Building and learning

A few days ago someone asked me:

What did you do growing up to become an entrepreneur?

It’s a funny question because I certainly didn’t grow up planning to be a tech entrepreneur. But in retrospect, all I really did was build a lot of things, which eventually made me want to build a tech company.

I think that’s true for most entrepreneurs.

Being an entrepreneur is really just a never-ending cycle of building and learning.

I can’t quite explain what compels people to build their first thing, but what happens after is common.

You build your first thing – it might be a toy, a project or an organization. And from that experience, you learn things – new skills, attitudes, perspectives. And these learnings impact the next thing you choose to build and how you build it.

Those learnings compound. You learn to love building and at some point you can’t imagine doing anything else.

When something fails or you lose interest, you might take some time off. But eventually you get hooked on a new idea. You build the next thing faster and better.

One day you wake up, and you’re still building – but this time it’s a company.

My first thing

I consider the Internet to be the technological advancement that has had the most impact on my career. A lot of my success has come from being at the right place at the right time with regards to the Internet.

And that certainly holds true when I think about the experiences that led me to entrepreneurship. In fact, the Internet is what enabled me to build my first thing.

Everyone’s first thing is different. Most people don’t know this, but for me it was a website.

I was 11 years old and my family had just gotten the Internet a year before. One of my best friends started building a personal website, and it seemed really cool, so I started building my own too. We would fill our pages with animated GIFs and an amount of javascript that would be considered a crime by web developers today.

Now this was back in the day when there were no CMS’s like WordPress. I grew up building websites on the ad-laden Angelfire and Geocities in the middle of the dot com boom. Because we didn’t have fancy templates, and our only alternatives were Microsoft Frontpage and Macromedia Dreamweaver (remember those?), if you wanted to build anything decent you had to learn HTML & CSS.

But of course, it wasn’t enough to be able to write code – it had to look good too. So it became natural to learn Photoshop to create static images/designs. And then, of course, I had to learn Flash because this was still a time when animated banners were awesome.
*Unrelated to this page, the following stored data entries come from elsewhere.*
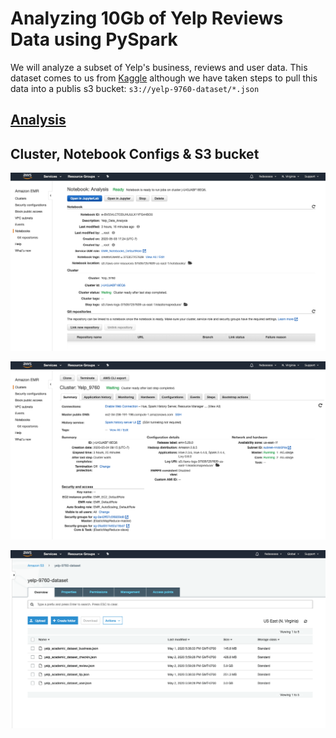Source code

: # Analyzing 10Gb of Yelp Reviews Data using PySpark

We will analyze a subset of Yelp's business, reviews and user data. This dataset comes to us from [Kaggle](https://www.kaggle.com/yelp-dataset/yelp-dataset) although we have taken steps to pull this data into a publis s3 bucket: `s3://yelp-9760-dataset/*.json`

## [Analysis](https://github.com/Youran-Zhu/Yelp_Review_Analysis/blob/master/Analysis.ipynb)

## Cluster, Notebook Configs & S3 bucket

![notebook](https://github.com/Youran-Zhu/Yelp_Review_Analysis/blob/master/assets/notebook.png)

![cluster](https://github.com/Youran-Zhu/Yelp_Review_Analysis/blob/master/assets/cluster.png)

![S3](https://github.com/Youran-Zhu/Yelp_Review_Analysis/blob/master/assets/s3.png)
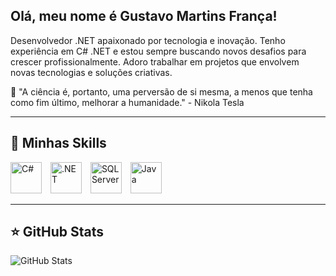 ## Olá, meu nome é Gustavo Martins França!

Desenvolvedor .NET apaixonado por tecnologia e inovação. Tenho experiência em C# .NET e estou sempre buscando novos desafios para crescer profissionalmente. Adoro trabalhar em projetos que envolvem novas tecnologias e soluções criativas.

💬 "A ciência é, portanto, uma perversão de si mesma, a menos que tenha como fim último, melhorar a humanidade." - Nikola Tesla

---

## 🚀 Minhas Skills

<p>
  <img src="https://cdn.jsdelivr.net/gh/devicons/devicon/icons/csharp/csharp-original.svg" alt="C#" width="50" height="50" style="margin-right: 10px;"/>
  <img src="https://cdn.jsdelivr.net/gh/devicons/devicon/icons/dotnetcore/dotnetcore-original.svg" alt=".NET" width="50" height="50" style="margin-right: 10px;"/>
  <img src="https://cdn.jsdelivr.net/gh/devicons/devicon/icons/microsoftsqlserver/microsoftsqlserver-plain.svg" alt="SQL Server" width="50" height="50" style="margin-right: 10px;"/>
  <img src="https://cdn.jsdelivr.net/gh/devicons/devicon/icons/java/java-original.svg" alt="Java" width="50" height="50"/>
</p>

---

## ⭐ GitHub Stats

![GitHub Stats](https://github-readme-stats.vercel.app/api?username=gustavomf1&show_icons=true)
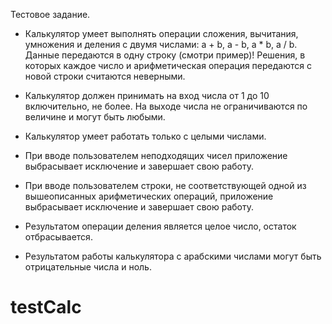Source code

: Тестовое задание.

- Калькулятор умеет выполнять операции сложения, вычитания, умножения и деления с двумя числами: a + b, a - b, a * b, a / b. Данные передаются в одну строку (смотри пример)! Решения, в которых каждое число и арифметическая операция передаются с новой строки считаются неверными.

- Калькулятор должен принимать на вход числа от 1 до 10 включительно, не более. На выходе числа не ограничиваются по величине и могут быть любыми.

- Калькулятор умеет работать только с целыми числами.

- При вводе пользователем неподходящих чисел приложение выбрасывает исключение и завершает свою работу.

- При вводе пользователем строки, не соответствующей одной из вышеописанных арифметических операций, приложение выбрасывает исключение и завершает свою работу.

- Результатом операции деления является целое число, остаток отбрасывается. 

- Результатом работы калькулятора с арабскими числами могут быть отрицательные числа и ноль.

# testCalc
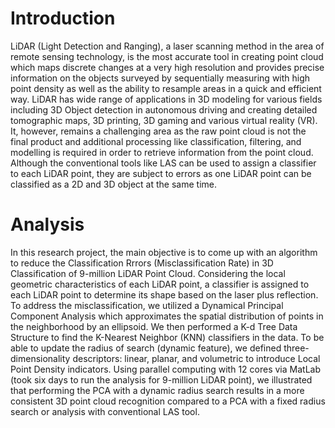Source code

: # Introduction
LiDAR (Light Detection and Ranging), a laser scanning method in the area of remote sensing technology, is the most accurate tool in creating point cloud which maps discrete changes at a very high resolution and provides precise information on the objects surveyed by sequentially measuring with high point density as well as the ability to resample areas in a quick and efficient way. LiDAR has wide range of applications in 3D modeling for various fields including 3D Object detection in autonomous driving and creating detailed tomographic maps, 3D printing, 3D gaming and various virtual reality (VR). It, however, remains a challenging area as the raw point cloud is not
the final product and additional processing like classification, filtering, and modelling is required in order to retrieve information from the point cloud. Although the conventional tools like LAS can be used to assign a classifier to each LiDAR point, they are subject to errors as one LiDAR point can be classified as a 2D and 3D object at the same time.

# Analysis
In this research project, the main objective is to come up with an algorithm to reduce the Classification Rrrors (Misclassification Rate) in 3D Classification of 9-million LiDAR Point Cloud. Considering the local geometric characteristics of each LiDAR point, a classifier is assigned to each LiDAR point to determine its shape based on the laser plus reflection. To address the misclassification, we utilized a Dynamical Principal Component Analysis which approximates the spatial distribution of points in the neighborhood by an ellipsoid. We then performed a K-d Tree Data Structure to find the K-Nearest Neighbor (KNN) classifiers in the data. To be able to update the radius of search (dynamic feature), we defined three-dimensionality descriptors: linear, planar, and volumetric to introduce Local Point Density indicators. Using parallel computing with 12 cores via MatLab (took six days to run the analysis for 9-million LiDAR point), we illustrated that performing the PCA with a dynamic radius search results in a more consistent 3D point cloud recognition compared to a PCA with a fixed radius search or analysis with conventional LAS tool.
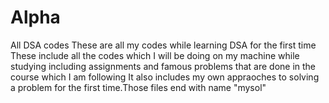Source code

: # Alpha
All DSA codes
These are all my codes while learning DSA for the first time
These include all the codes which I will be doing on my machine while studying
including assignments and famous problems that are done in the course which I am following
It also includes my own appraoches to solving a problem for the first time.Those files end with name "mysol"
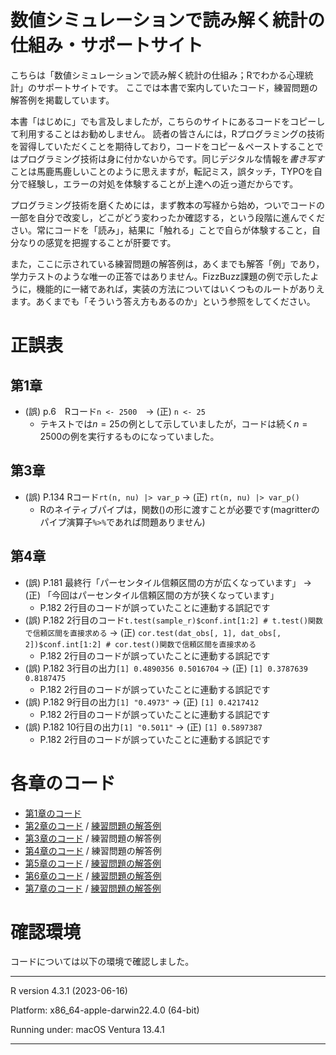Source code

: 
# 数値シミュレーションで読み解く統計の仕組み・サポートサイト

こちらは「数値シミュレーションで読み解く統計の仕組み；Rでわかる心理統計」のサポートサイトです。
ここでは本書で案内していたコード，練習問題の解答例を掲載しています。

本書「はじめに」でも言及しましたが，こちらのサイトにあるコードをコピーして利用することはお勧めしません。
読者の皆さんには，Rプログラミングの技術を習得していただくことを期待しており，コードをコピー＆ペーストすることではプログラミング技術は身に付かないからです。同じデジタルな情報を*書き写す*ことは馬鹿馬鹿しいことのように思えますが，転記ミス，誤タッチ，TYPOを自分で経験し，エラーの対処を体験することが上達への近っ道だからです。

プログラミング技術を磨くためには，まず教本の写経から始め，ついでコードの一部を自分で改変し，どこがどう変わったか確認する，という段階に進んでください。常にコードを「読み」，結果に「触れる」ことで自らが体験すること，自分なりの感覚を把握することが肝要です。

また，ここに示されている練習問題の解答例は，あくまでも解答「例」であり，学力テストのような唯一の正答ではありません。FizzBuzz課題の例で示したように，機能的に一緒であれば，実装の方法についてはいくつものルートがありえます。あくまでも「そういう答え方もあるのか」という参照をしてください。

# 正誤表

## 第1章

- (誤) p.6　Rコード`n <- 2500`　-\> (正) `n <- 25`
  + テキストでは$n=25$の例として示していましたが，コードは続く$n=2500$の例を実行するものになっていました。
 
## 第3章

- (誤) P.134 Rコード`rt(n, nu) |> var_p` -\> (正) `rt(n, nu) |> var_p()`
  + Rのネイティブパイプは，関数()の形に渡すことが必要です(magritterのパイプ演算子`%>%`であれば問題ありません)

## 第4章

- (誤) P.181 最終行「パーセンタイル信頼区間の方が広くなっています」 -\> (正) 「今回はパーセンタイル信頼区間の方が狭くなっています」
  + P.182 2行目のコードが誤っていたことに連動する誤記です
- (誤) P.182 2行目のコード`t.test(sample_r)$conf.int[1:2] # t.test()関数で信頼区間を直接求める` -\> (正) `cor.test(dat_obs[, 1], dat_obs[, 2])$conf.int[1:2] # cor.test()関数で信頼区間を直接求める`
  + P.182 2行目のコードが誤っていたことに連動する誤記です
- (誤) P.182 3行目の出力`[1] 0.4890356 0.5016704` -\> (正) `[1] 0.3787639 0.8187475`
  + P.182 2行目のコードが誤っていたことに連動する誤記です
- (誤) P.182 9行目の出力`[1] "0.4973"` -\> (正) `[1] 0.4217412`
  + P.182 2行目のコードが誤っていたことに連動する誤記です
- (誤) P.182 10行目の出力`[1] "0.5011"` -\> (正) `[1] 0.5897387`
  + P.182 2行目のコードが誤っていたことに連動する誤記です


# 各章のコード

- [第1章のコード](ch1/ch1.R)
- [第2章のコード](ch2/ch2.R) / [練習問題の解答例](ch2/ch2_practice.R)
- [第3章のコード](ch3/ch3.R) / 練習問題の解答例
- [第4章のコード](ch4/ch4.R) / 練習問題の解答例
- [第5章のコード](ch5.ch5.R) / [練習問題の解答例](ch5/ch5_practice.R)
- [第6章のコード](ch6/ch6.R) / [練習問題の解答例](ch6/ch6_practice.R)
- [第7章のコード](ch7/ch7.R) / [練習問題の解答例](ch7/ch7_practice.R)

# 確認環境

コードについては以下の環境で確認しました。

------------------------------------------------------------------------

R version 4.3.1 (2023-06-16)

Platform: x86_64-apple-darwin22.4.0 (64-bit)

Running under: macOS Ventura 13.4.1

------------------------------------------------------------------------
At some point, just having a personal website wasn’t good enough. I wanted to build something more significant. I shut down my personal website and started a focused anime website.

I didn’t even like anime more than the average kid in my class, but I just really loved building something. I hated writing anime content, but I would do research and write pages of content because I wanted to build something great. I would scour the web for anime galleries, save images, and then use them to build the largest galleries possible.

Eventually, it wasn’t enough to just build a big website. I wanted the numbers to match the work I put in. Traffic and winning over the Internet began to matter.

The most popular anime websites were getting traffic by becoming highly ranked on “top site lists”. In order to get to the top of these lists, you needed visitors with unique IP addresses to vote for you each week.

The term “growth hacking” wouldn’t be coined for another 10 years, but I figured out a way to get votes on a predictable basis. At one point, I reached the top of several top site lists, generating 5,000+ unique visitors on a daily basis.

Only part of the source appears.